» **Your objective**:
Go to the line that contains "return valid data?" and extract it along with every line after it, exactly, through the end of the data below.

**********

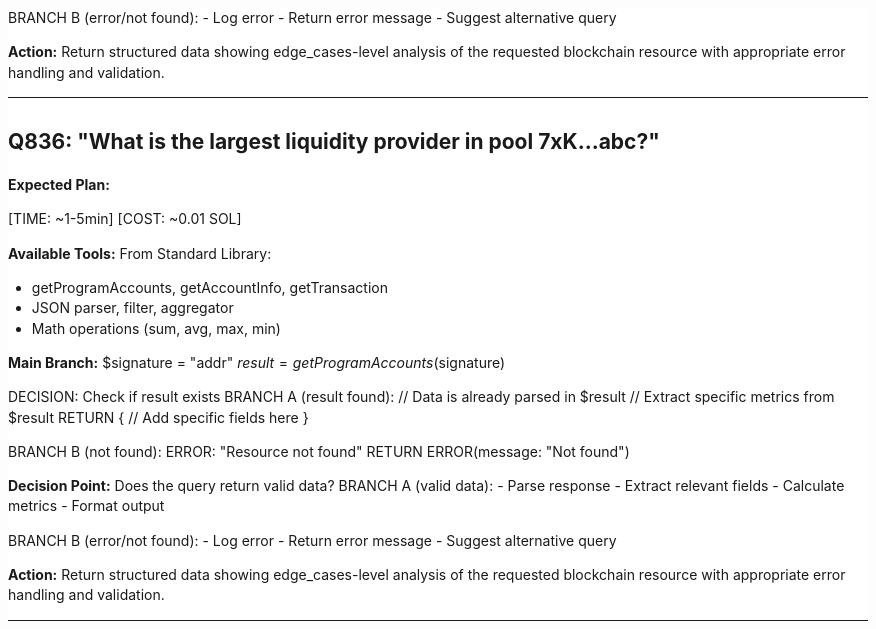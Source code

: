   BRANCH B (error/not found):
    - Log error
    - Return error message
    - Suggest alternative query

**Action:**
Return structured data showing edge_cases-level analysis of the requested blockchain resource with appropriate error handling and validation.

---

## Q836: "What is the largest liquidity provider in pool 7xK...abc?"

**Expected Plan:**

[TIME: ~1-5min] [COST: ~0.01 SOL]

**Available Tools:**
From Standard Library:
  - getProgramAccounts, getAccountInfo, getTransaction
  - JSON parser, filter, aggregator
  - Math operations (sum, avg, max, min)

**Main Branch:**
$signature = "addr"
$result = getProgramAccounts($signature)

DECISION: Check if result exists
  BRANCH A (result found):
    // Data is already parsed in $result
    // Extract specific metrics from $result
    RETURN {
  // Add specific fields here
}

  BRANCH B (not found):
    ERROR: "Resource not found"
    RETURN ERROR(message: "Not found")


**Decision Point:** Does the query return valid data?
  BRANCH A (valid data):
    - Parse response
    - Extract relevant fields
    - Calculate metrics
    - Format output

  BRANCH B (error/not found):
    - Log error
    - Return error message
    - Suggest alternative query

**Action:**
Return structured data showing edge_cases-level analysis of the requested blockchain resource with appropriate error handling and validation.

---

**********

» **Exercise response**:
**Decision Point:** Does the query return valid data?
  BRANCH A (valid data):
    - Parse response
    - Extract relevant fields
    - Calculate metrics
    - Format output

  BRANCH B (error/not found):
    - Log error
    - Return error message
    - Suggest alternative query

**Action:**
Return structured data showing edge_cases-level analysis of the requested blockchain resource with appropriate error handling and validation.

---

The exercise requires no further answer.